Task material –
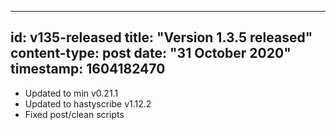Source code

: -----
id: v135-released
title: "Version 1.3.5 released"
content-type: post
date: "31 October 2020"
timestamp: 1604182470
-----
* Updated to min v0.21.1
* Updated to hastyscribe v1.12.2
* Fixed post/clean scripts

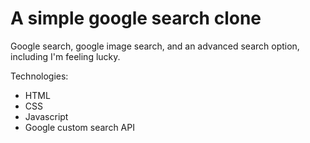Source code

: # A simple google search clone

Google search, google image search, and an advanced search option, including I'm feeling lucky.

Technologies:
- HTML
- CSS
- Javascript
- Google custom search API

--

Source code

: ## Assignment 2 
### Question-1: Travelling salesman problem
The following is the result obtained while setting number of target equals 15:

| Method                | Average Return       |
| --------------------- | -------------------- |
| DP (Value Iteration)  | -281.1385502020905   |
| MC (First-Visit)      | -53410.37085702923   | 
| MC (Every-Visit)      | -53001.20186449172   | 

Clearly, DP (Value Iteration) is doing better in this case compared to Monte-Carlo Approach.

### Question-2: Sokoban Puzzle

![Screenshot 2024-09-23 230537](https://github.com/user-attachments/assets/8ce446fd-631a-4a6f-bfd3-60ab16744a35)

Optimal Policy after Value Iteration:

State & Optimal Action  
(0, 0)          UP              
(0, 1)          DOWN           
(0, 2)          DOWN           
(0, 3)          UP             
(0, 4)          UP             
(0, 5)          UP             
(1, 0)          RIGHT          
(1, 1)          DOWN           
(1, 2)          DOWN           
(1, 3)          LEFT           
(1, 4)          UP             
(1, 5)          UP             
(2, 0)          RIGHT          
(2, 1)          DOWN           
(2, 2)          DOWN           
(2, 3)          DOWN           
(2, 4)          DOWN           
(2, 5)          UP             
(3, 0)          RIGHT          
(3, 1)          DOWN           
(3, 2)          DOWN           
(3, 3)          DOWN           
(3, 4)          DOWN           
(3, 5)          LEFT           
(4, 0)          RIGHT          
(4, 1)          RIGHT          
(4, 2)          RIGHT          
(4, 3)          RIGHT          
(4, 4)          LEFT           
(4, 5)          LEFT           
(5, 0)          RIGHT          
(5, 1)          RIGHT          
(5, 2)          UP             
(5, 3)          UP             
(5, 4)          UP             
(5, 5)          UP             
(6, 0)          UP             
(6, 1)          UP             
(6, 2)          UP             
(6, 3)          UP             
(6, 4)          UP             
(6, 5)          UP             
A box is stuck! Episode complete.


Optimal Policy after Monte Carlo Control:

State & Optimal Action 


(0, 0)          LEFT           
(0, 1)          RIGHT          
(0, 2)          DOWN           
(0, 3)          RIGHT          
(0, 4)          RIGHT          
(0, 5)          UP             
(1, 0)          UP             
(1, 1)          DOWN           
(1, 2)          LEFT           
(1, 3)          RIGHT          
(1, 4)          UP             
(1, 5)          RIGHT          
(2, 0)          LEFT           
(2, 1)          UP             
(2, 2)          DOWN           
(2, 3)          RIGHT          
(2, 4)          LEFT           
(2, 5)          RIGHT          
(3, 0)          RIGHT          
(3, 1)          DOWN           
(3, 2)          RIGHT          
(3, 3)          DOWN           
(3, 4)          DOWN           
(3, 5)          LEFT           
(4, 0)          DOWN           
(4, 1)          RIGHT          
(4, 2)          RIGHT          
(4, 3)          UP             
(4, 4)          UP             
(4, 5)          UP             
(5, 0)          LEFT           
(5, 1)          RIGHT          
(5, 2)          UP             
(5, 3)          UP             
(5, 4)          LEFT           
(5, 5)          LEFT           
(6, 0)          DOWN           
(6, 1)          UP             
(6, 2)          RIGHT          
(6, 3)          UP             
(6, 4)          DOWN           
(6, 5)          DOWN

==

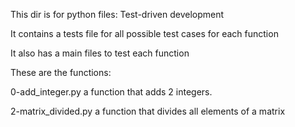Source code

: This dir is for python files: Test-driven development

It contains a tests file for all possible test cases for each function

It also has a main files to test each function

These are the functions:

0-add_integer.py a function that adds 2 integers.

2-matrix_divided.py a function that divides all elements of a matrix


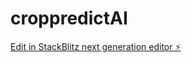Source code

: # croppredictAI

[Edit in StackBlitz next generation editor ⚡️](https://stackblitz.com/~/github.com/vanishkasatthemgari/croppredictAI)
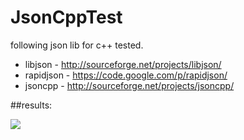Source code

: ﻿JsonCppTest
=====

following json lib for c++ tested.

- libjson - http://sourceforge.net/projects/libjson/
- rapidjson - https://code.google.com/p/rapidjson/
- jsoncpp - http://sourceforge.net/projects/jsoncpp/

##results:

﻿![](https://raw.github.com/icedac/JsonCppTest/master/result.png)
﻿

Problem –
Work out how many lines of the listing contain the string "LEFT". Please reply with the number only.

Output for this task –
12